Pat Cleary, president of the Chicago Firefighters Union Local 2, doesn't mind the idea, so long as it remains optional.
“You’re going to be penalized a little bit. You’re not going to get the pension that you would have gotten. But, you’re getting all of the money upfront,” Cleary said.
"If you don’t think you’re going to live very long, you take the lump-sum upfront, you’re going to get more than you would have gotten than if you pass away five years after retirement," Cleary said.
Dana Levenson, who spent three years as Chicago’s chief financial officer under former Mayor Richard M. Daley, said pension obligation bonds and deferred retirement options are “not bad ideas.”
But even if Chicago did both of those things, the pension crisis would be only marginally improved.
Three of the four city employee pension funds have assets to cover less than 25 percent of future liabilities.

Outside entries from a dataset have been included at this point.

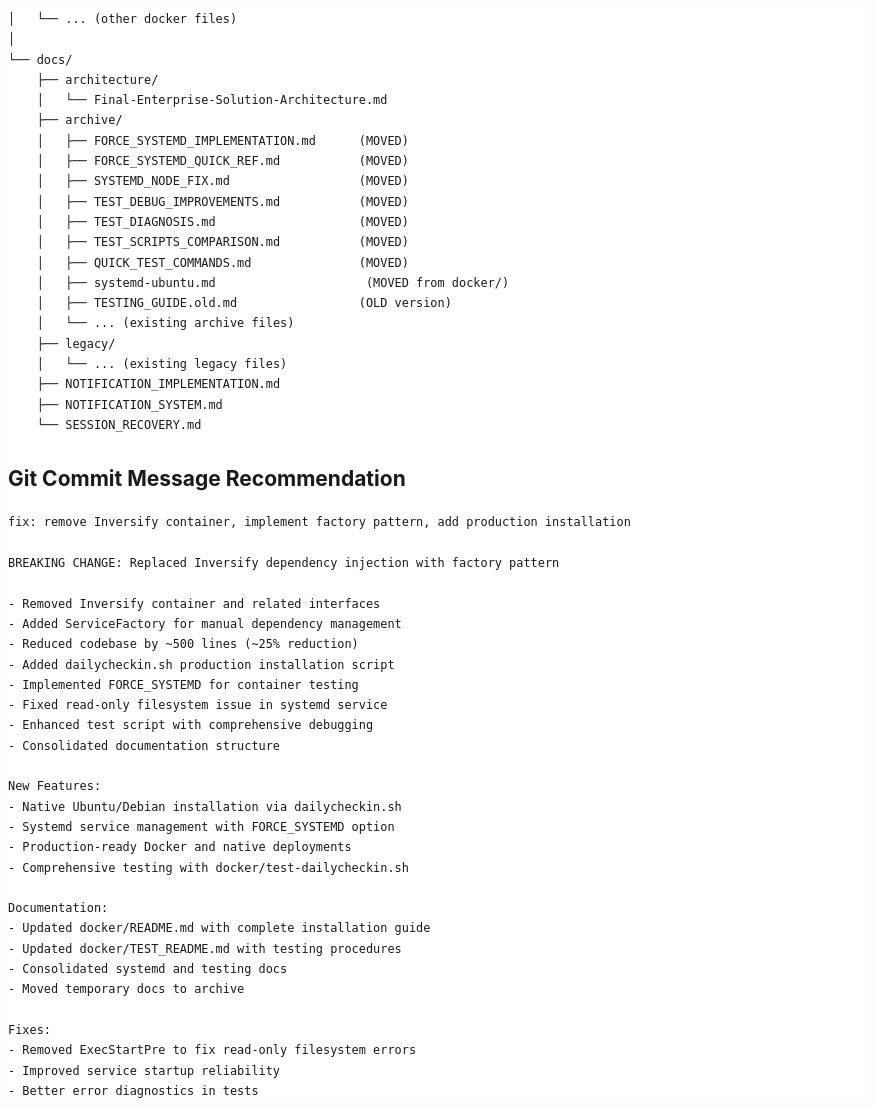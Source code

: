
 ```
│   └── ... (other docker files)
│
└── docs/
    ├── architecture/
    │   └── Final-Enterprise-Solution-Architecture.md
    ├── archive/
    │   ├── FORCE_SYSTEMD_IMPLEMENTATION.md      (MOVED)
    │   ├── FORCE_SYSTEMD_QUICK_REF.md           (MOVED)
    │   ├── SYSTEMD_NODE_FIX.md                  (MOVED)
    │   ├── TEST_DEBUG_IMPROVEMENTS.md           (MOVED)
    │   ├── TEST_DIAGNOSIS.md                    (MOVED)
    │   ├── TEST_SCRIPTS_COMPARISON.md           (MOVED)
    │   ├── QUICK_TEST_COMMANDS.md               (MOVED)
    │   ├── systemd-ubuntu.md                     (MOVED from docker/)
    │   ├── TESTING_GUIDE.old.md                 (OLD version)
    │   └── ... (existing archive files)
    ├── legacy/
    │   └── ... (existing legacy files)
    ├── NOTIFICATION_IMPLEMENTATION.md
    ├── NOTIFICATION_SYSTEM.md
    └── SESSION_RECOVERY.md
```

## Git Commit Message Recommendation

```
fix: remove Inversify container, implement factory pattern, add production installation

BREAKING CHANGE: Replaced Inversify dependency injection with factory pattern

- Removed Inversify container and related interfaces
- Added ServiceFactory for manual dependency management
- Reduced codebase by ~500 lines (~25% reduction)
- Added dailycheckin.sh production installation script
- Implemented FORCE_SYSTEMD for container testing
- Fixed read-only filesystem issue in systemd service
- Enhanced test script with comprehensive debugging
- Consolidated documentation structure

New Features:
- Native Ubuntu/Debian installation via dailycheckin.sh
- Systemd service management with FORCE_SYSTEMD option
- Production-ready Docker and native deployments
- Comprehensive testing with docker/test-dailycheckin.sh

Documentation:
- Updated docker/README.md with complete installation guide
- Updated docker/TEST_README.md with testing procedures
- Consolidated systemd and testing docs
- Moved temporary docs to archive

Fixes:
- Removed ExecStartPre to fix read-only filesystem errors
- Improved service startup reliability
- Better error diagnostics in tests
```
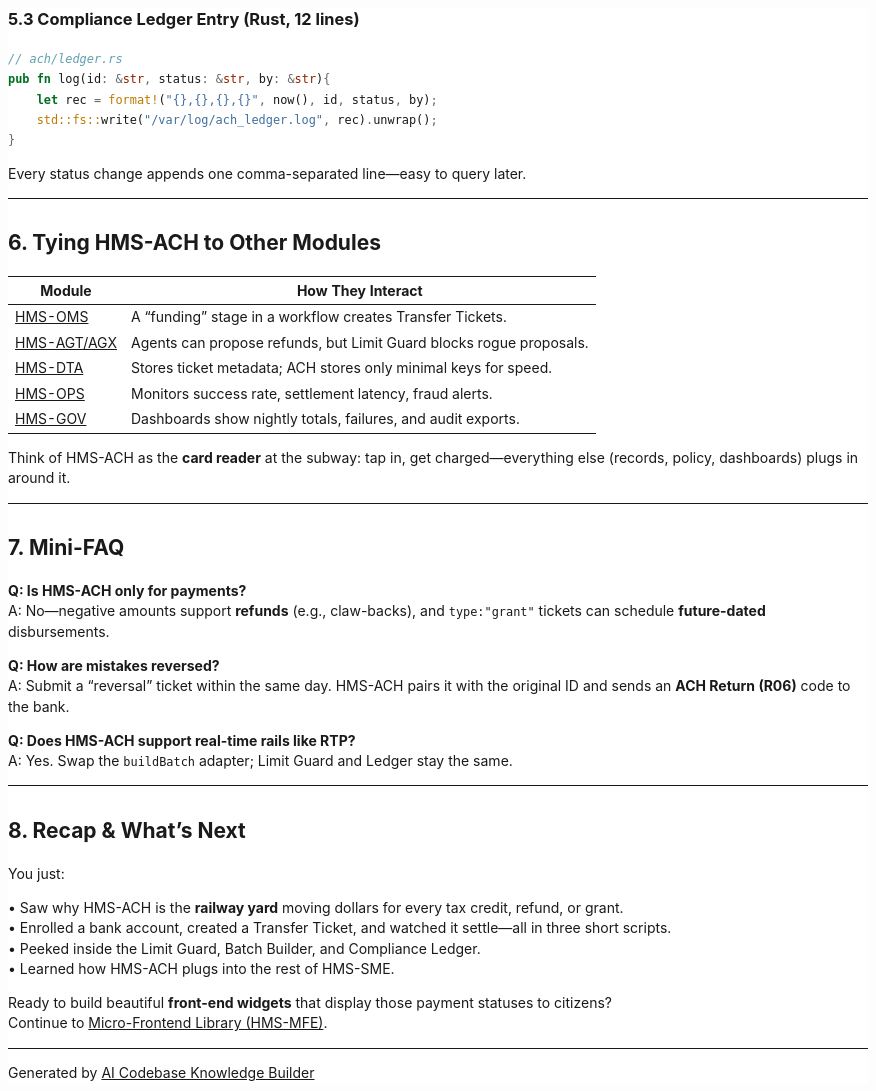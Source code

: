 
### 5.3 Compliance Ledger Entry (Rust, 12 lines)

```rs
// ach/ledger.rs
pub fn log(id: &str, status: &str, by: &str){
    let rec = format!("{},{},{},{}", now(), id, status, by);
    std::fs::write("/var/log/ach_ledger.log", rec).unwrap();
}
```

Every status change appends one comma-separated line—easy to query later.

---

## 6. Tying HMS-ACH to Other Modules

| Module | How They Interact |
|--------|-------------------|
| [HMS-OMS](08_workflow___task_management_hub__hms_oms__.md) | A “funding” stage in a workflow creates Transfer Tickets. |
| [HMS-AGT/AGX](05_agent_framework__hms_agt_agx__.md) | Agents can propose refunds, but Limit Guard blocks rogue proposals. |
| [HMS-DTA](09_unified_data_fabric__hms_dta__.md) | Stores ticket metadata; ACH stores only minimal keys for speed. |
| [HMS-OPS](15_operations___observability_suite__hms_ops__.md) | Monitors success rate, settlement latency, fraud alerts. |
| [HMS-GOV](01_government_admin_portal__hms_gov__.md) | Dashboards show nightly totals, failures, and audit exports. |

Think of HMS-ACH as the **card reader** at the subway: tap in, get charged—everything else (records, policy, dashboards) plugs in around it.

---

## 7. Mini-FAQ

**Q: Is HMS-ACH only for payments?**  
A: No—negative amounts support **refunds** (e.g., claw-backs), and `type:"grant"` tickets can schedule **future-dated** disbursements.

**Q: How are mistakes reversed?**  
A: Submit a “reversal” ticket within the same day. HMS-ACH pairs it with the original ID and sends an  **ACH Return (R06)** code to the bank.

**Q: Does HMS-ACH support real-time rails like RTP?**  
A: Yes. Swap the `buildBatch` adapter; Limit Guard and Ledger stay the same.

---

## 8. Recap & What’s Next

You just:

• Saw why HMS-ACH is the **railway yard** moving dollars for every tax credit, refund, or grant.  
• Enrolled a bank account, created a Transfer Ticket, and watched it settle—all in three short scripts.  
• Peeked inside the Limit Guard, Batch Builder, and Compliance Ledger.  
• Learned how HMS-ACH plugs into the rest of HMS-SME.

Ready to build beautiful **front-end widgets** that display those payment statuses to citizens?  
Continue to [Micro-Frontend Library (HMS-MFE)](11_micro_frontend_library__hms_mfe__.md).

---

Generated by [AI Codebase Knowledge Builder](https://github.com/The-Pocket/Tutorial-Codebase-Knowledge)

“The funding level continues to go down. The march down to zero continues for the pension funds," Levenson said. "There’s so much more that needs to be done.
“There should be a constitutional convention [that] discusses the state of Chicago’s pensions. That’s when you start getting into the benefits question,” he said.
Emanuel learned that the hard way. He spent the first of his two terms trying to negotiate pension reforms that were ultimately overturned. The state Supreme Court upheld a pension protection clause that says those benefits “shall not be impaired or diminished.”
Catanzara acknowledged that the benefits question must be confronted.
"We’re open to conversations about higher contributions by our members in the future for new hires because we understand it is more likely going to be a discussion that is forced upon us at some point,” he said.
"But the give on the city’s part is going to be contract concessions…that they refuse to even discuss. They want their cake and [to] eat it too,” he said.